▸ Problem
How do the lines below between the ones holding "- [x] **3.3.7**: Validate" and "- Regression tests prevent issues", inclusive, read? Give them again exactly, with no other lines.

------------------------------------------------

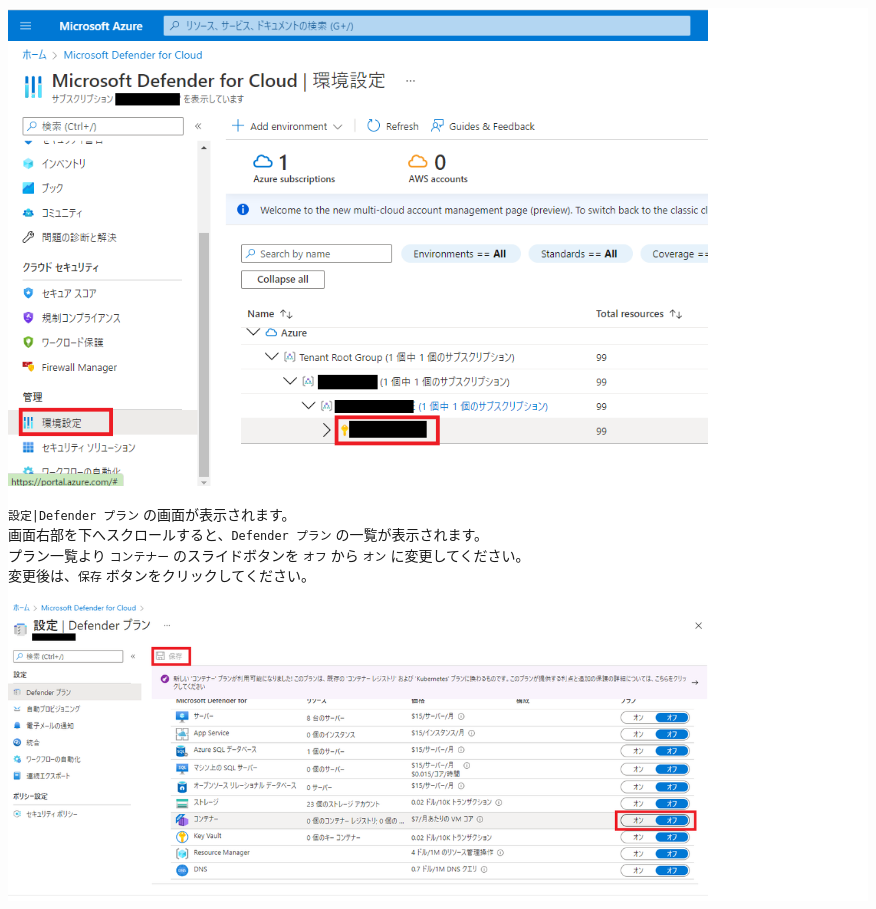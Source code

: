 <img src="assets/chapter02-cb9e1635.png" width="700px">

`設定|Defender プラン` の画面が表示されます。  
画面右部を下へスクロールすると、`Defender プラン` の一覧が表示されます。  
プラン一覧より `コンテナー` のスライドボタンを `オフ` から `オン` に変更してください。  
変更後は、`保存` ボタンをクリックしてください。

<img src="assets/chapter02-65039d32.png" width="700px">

------------------------------------------------

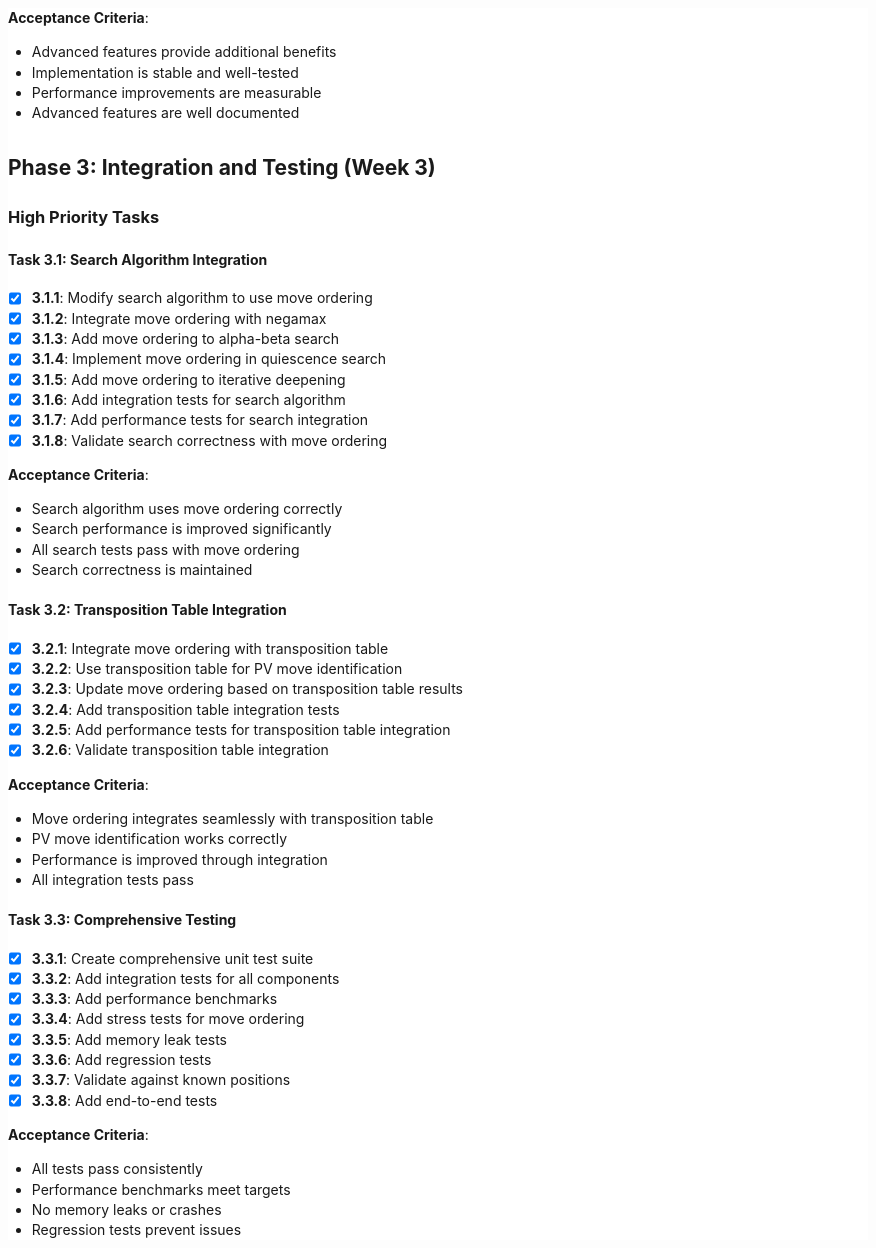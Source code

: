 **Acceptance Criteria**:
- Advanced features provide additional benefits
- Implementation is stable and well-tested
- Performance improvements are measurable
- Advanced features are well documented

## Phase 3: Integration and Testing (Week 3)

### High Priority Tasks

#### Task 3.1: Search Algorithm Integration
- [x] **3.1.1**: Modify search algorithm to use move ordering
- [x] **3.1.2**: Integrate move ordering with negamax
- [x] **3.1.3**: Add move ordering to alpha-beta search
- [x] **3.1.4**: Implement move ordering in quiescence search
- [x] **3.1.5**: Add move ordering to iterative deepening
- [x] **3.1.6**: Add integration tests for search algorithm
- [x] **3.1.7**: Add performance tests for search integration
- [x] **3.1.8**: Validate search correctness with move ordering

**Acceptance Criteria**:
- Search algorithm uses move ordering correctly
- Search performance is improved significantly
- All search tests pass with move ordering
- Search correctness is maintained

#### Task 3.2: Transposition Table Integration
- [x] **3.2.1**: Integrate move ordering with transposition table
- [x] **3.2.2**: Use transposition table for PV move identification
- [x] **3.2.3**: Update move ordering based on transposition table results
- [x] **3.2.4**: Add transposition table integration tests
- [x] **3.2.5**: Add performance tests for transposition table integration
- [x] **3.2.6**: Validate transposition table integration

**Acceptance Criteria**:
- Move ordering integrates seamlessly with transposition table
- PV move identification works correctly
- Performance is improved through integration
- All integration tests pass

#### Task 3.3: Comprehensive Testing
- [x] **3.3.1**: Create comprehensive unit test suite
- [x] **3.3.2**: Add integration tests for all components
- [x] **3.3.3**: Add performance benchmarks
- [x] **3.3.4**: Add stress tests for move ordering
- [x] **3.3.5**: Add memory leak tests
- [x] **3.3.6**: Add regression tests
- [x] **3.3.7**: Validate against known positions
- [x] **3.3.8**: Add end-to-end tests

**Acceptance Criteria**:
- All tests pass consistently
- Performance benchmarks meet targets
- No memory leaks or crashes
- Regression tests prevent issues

------------------------------------------------

▸ Exercise result
- [x] **3.3.7**: Validate against known positions
- [x] **3.3.8**: Add end-to-end tests

**Acceptance Criteria**:
- All tests pass consistently
- Performance benchmarks meet targets
- No memory leaks or crashes
- Regression tests prevent issues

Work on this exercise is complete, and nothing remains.